I believed that we Adventists were a largely unknown denomination, and that non-Adventists often conflated Adventism — which they usually mispronounced as Ad-VENT-ism instead of AD-vent-ism — with Mormonism or the Jehovah’s Witnesses or the Christian Scientists. I knew that Seventh-Day Adventist doctors at Loma Linda University had operated on Baby Fae — who in 1984 lived for twenty days with the heart of a baboon — and that Prince and Little Richard and Magic Johnson had all been raised in Adventist homes. I was aware that a good number of the cereals I enjoyed bore John Harvey Kellogg’s name, and that this man had also once been an Adventist, though he’d been disfellowshipped for spreading pantheistic views. And I knew that Little Debbie snack cakes, of which I consumed an astounding number between the ages of nine and thirteen, were made by the McKee family, and that, many years before my birth, Mr. O.D. McKee — himself an Adventist — had proposed to my grandmother, who had turned him down, for which I was thankful, because otherwise neither I nor my immediate family would ever have existed.

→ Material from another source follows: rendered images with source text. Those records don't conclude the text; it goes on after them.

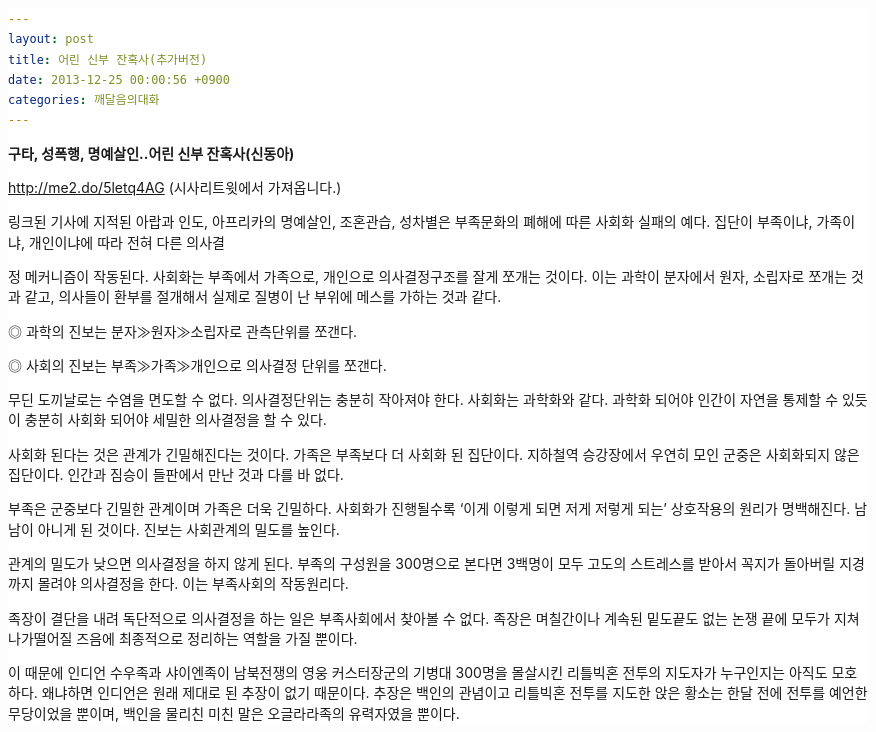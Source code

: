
 ```yaml
---
layout: post
title: 어린 신부 잔혹사(추가버전)
date: 2013-12-25 00:00:56 +0900
categories: 깨달음의대화
---
```

  


**구타, 성폭행, 명예살인..어린 신부 잔혹사(신동아)** 

http://me2.do/5letq4AG (시사리트윗에서 가져옵니다.) 

  


링크된 기사에 지적된 아랍과 인도, 아프리카의 명예살인, 조혼관습, 성차별은 부족문화의 폐해에 따른 사회화 실패의 예다. 집단이 부족이냐, 가족이냐, 개인이냐에 따라 전혀 다른 의사결

  


정 메커니즘이 작동된다. 사회화는 부족에서 가족으로, 개인으로 의사결정구조를 잘게 쪼개는 것이다. 이는 과학이 분자에서 원자, 소립자로 쪼개는 것과 같고, 의사들이 환부를 절개해서 실제로 질병이 난 부위에 메스를 가하는 것과 같다. 

  


◎ 과학의 진보는 분자≫원자≫소립자로 관측단위를 쪼갠다.

◎ 사회의 진보는 부족≫가족≫개인으로 의사결정 단위를 쪼갠다. 

  


무딘 도끼날로는 수염을 면도할 수 없다. 의사결정단위는 충분히 작아져야 한다. 사회화는 과학화와 같다. 과학화 되어야 인간이 자연을 통제할 수 있듯이 충분히 사회화 되어야 세밀한 의사결정을 할 수 있다. 

  


사회화 된다는 것은 관계가 긴밀해진다는 것이다. 가족은 부족보다 더 사회화 된 집단이다. 지하철역 승강장에서 우연히 모인 군중은 사회화되지 않은 집단이다. 인간과 짐승이 들판에서 만난 것과 다를 바 없다. 

  


부족은 군중보다 긴밀한 관계이며 가족은 더욱 긴밀하다. 사회화가 진행될수록 ‘이게 이렇게 되면 저게 저렇게 되는’ 상호작용의 원리가 명백해진다. 남남이 아니게 된 것이다. 진보는 사회관계의 밀도를 높인다. 

  


관계의 밀도가 낮으면 의사결정을 하지 않게 된다. 부족의 구성원을 300명으로 본다면 3백명이 모두 고도의 스트레스를 받아서 꼭지가 돌아버릴 지경까지 몰려야 의사결정을 한다. 이는 부족사회의 작동원리다. 

  


족장이 결단을 내려 독단적으로 의사결정을 하는 일은 부족사회에서 찾아볼 수 없다. 족장은 며칠간이나 계속된 밑도끝도 없는 논쟁 끝에 모두가 지쳐 나가떨어질 즈음에 최종적으로 정리하는 역할을 가질 뿐이다.

  


이 때문에 인디언 수우족과 샤이엔족이 남북전쟁의 영웅 커스터장군의 기병대 300명을 몰살시킨 리틀빅혼 전투의 지도자가 누구인지는 아직도 모호하다. 왜냐하면 인디언은 원래 제대로 된 추장이 없기 때문이다. 추장은 백인의 관념이고 리틀빅혼 전투를 지도한 앉은 황소는 한달 전에 전투를 예언한 무당이었을 뿐이며, 백인을 물리친 미친 말은 오글라라족의 유력자였을 뿐이다.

I believed from an early age that disobeying the rules God had set before man would result in nothing less than absolute catastrophe. I had heard the story of Lot’s wife, the woman who had been transformed — after glancing back at the infernos of Sodom and Gomorrah — into a pillar of salt, and I knew that she could easily have avoided this fate by obeying the one simple rule given to her by a visiting angel: Don’t, under any circumstances, look back. I’d always felt sorry for Lot’s wife, in part because I could see myself doing the same thing. It had been one of the great themes of my life: tell me not to do something, and I’d wonder what would happen if I did it. As a child I’d heard an account of a vision God had granted to our denomination’s prophetess. In a dream Ellen White had witnessed the inhabitants of Earth walking a thin pathway along a precipice toward heaven. These travelers could see the light at the end of the path — a light emanating from the face of Jesus himself — and as long as they kept their eyes focused on this brightness, they would not fall. If, however, they glanced at their feet, if they submitted to what seemed to me a fairly reasonable concern — whether they were about to step off the narrow path and into the void — they would immediately tumble over the edge to join the other feet-lookers who had also fallen and were now wailing inconsolably in a deep, dark abyss. Whenever I heard this dream retold in church or at the church school I attended, I always imagined myself falling into the pit. It wasn’t that I wanted to fall. It wasn’t that I didn’t want to look to the light of the face of Jesus. It was because I knew myself. I knew that I would look down, and that I’d fall and be lost.
I believed I should love Jesus, and I sang with conviction songs about loving him and about his loving me. I had read many stories about Jesus in the Bible and in my church’s weekly literature and in My Bible Friends, a series of children’s books about Bible characters, all of them portrayed in realistic illustrations as beautiful and beatific Caucasian people with Roman noses. Above my twin bed was a framed picture of a garden of colorful flowers, and in it sat serenely a bearded and sad-eyed man with blondish shoulder-length hair, and upon his lap was a little girl in a fluffy red skirt and patent-leather shoes, and at his feet was a boy wearing a sweater and shorts and a pair of brogues. The caption for this picture read, “What Happened to Your Hands?” (Either the kids depicted in this garden had yet to hear the Christian message, or they didn’t recognize this robed and bearded gent as their Savior.) I had heard the horrors of the crucifixion preached many times, a number of pastors seeming to relish the particular and numerous pains that a human body would experience after being nailed to a woody edifice by the wrists (that’s where the nail marks would’ve appeared, as one’s hands couldn’t bear the body’s weight, and nails inserted there would’ve caused the crucified person’s palms to rip apart) and left there to hang.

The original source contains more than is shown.